(Rendered images with source text)
Content starts

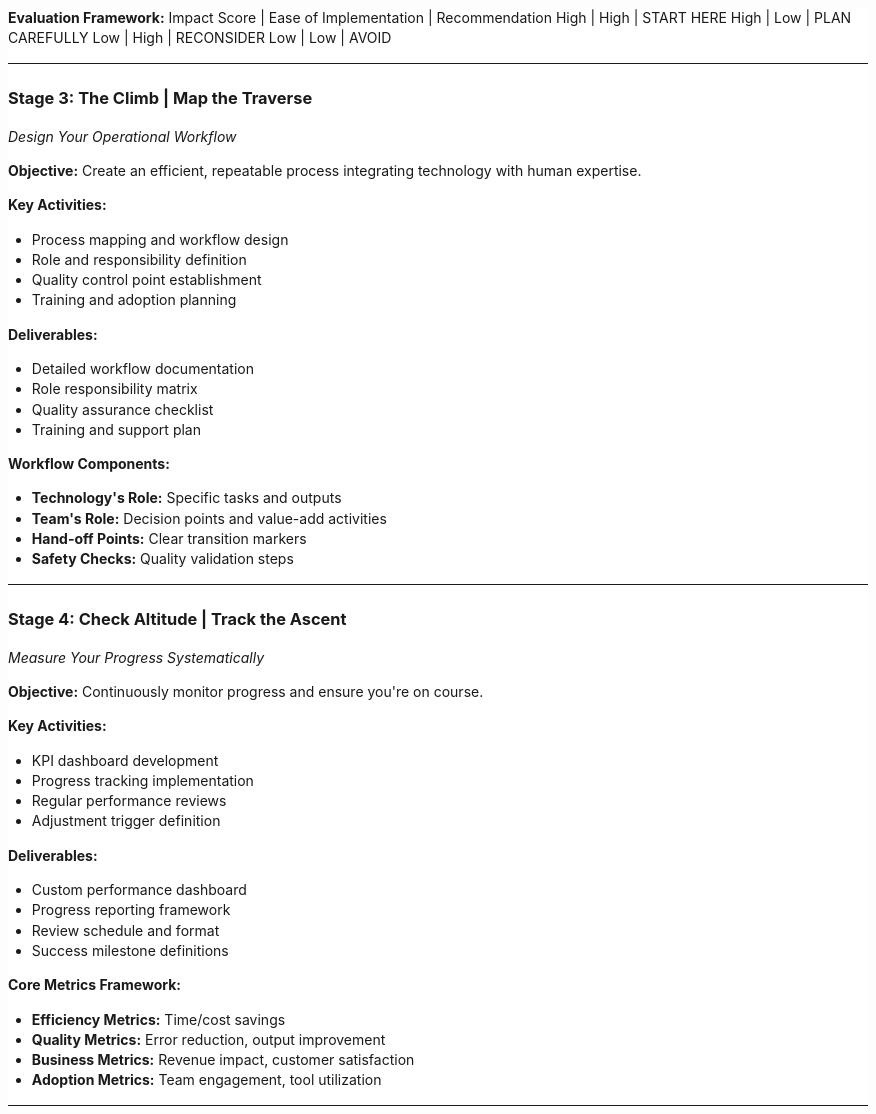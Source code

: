 **Evaluation Framework:**
Impact Score | Ease of Implementation | Recommendation
High | High | START HERE
High | Low | PLAN CAREFULLY
Low | High | RECONSIDER
Low | Low | AVOID


---

### Stage 3: The Climb | Map the Traverse
*Design Your Operational Workflow*

**Objective:** Create an efficient, repeatable process integrating technology with human expertise.

**Key Activities:**
- Process mapping and workflow design
- Role and responsibility definition
- Quality control point establishment
- Training and adoption planning

**Deliverables:**
- Detailed workflow documentation
- Role responsibility matrix
- Quality assurance checklist
- Training and support plan

**Workflow Components:**
- **Technology's Role:** Specific tasks and outputs
- **Team's Role:** Decision points and value-add activities
- **Hand-off Points:** Clear transition markers  
- **Safety Checks:** Quality validation steps

---

### Stage 4: Check Altitude | Track the Ascent
*Measure Your Progress Systematically*

**Objective:** Continuously monitor progress and ensure you're on course.

**Key Activities:**
- KPI dashboard development
- Progress tracking implementation
- Regular performance reviews
- Adjustment trigger definition

**Deliverables:**
- Custom performance dashboard
- Progress reporting framework
- Review schedule and format
- Success milestone definitions

**Core Metrics Framework:**
- **Efficiency Metrics:** Time/cost savings
- **Quality Metrics:** Error reduction, output improvement
- **Business Metrics:** Revenue impact, customer satisfaction
- **Adoption Metrics:** Team engagement, tool utilization

---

Content ends

▶ Task requirements: The reply should consist solely of the lines above from the one that has "- Role responsibility matrix" through the one that has "- **Safety Checks:** Quality validation steps", reproduced exactly.

▶ Reply to the exercise:
- Role responsibility matrix
- Quality assurance checklist
- Training and support plan

**Workflow Components:**
- **Technology's Role:** Specific tasks and outputs
- **Team's Role:** Decision points and value-add activities
- **Hand-off Points:** Clear transition markers  
- **Safety Checks:** Quality validation steps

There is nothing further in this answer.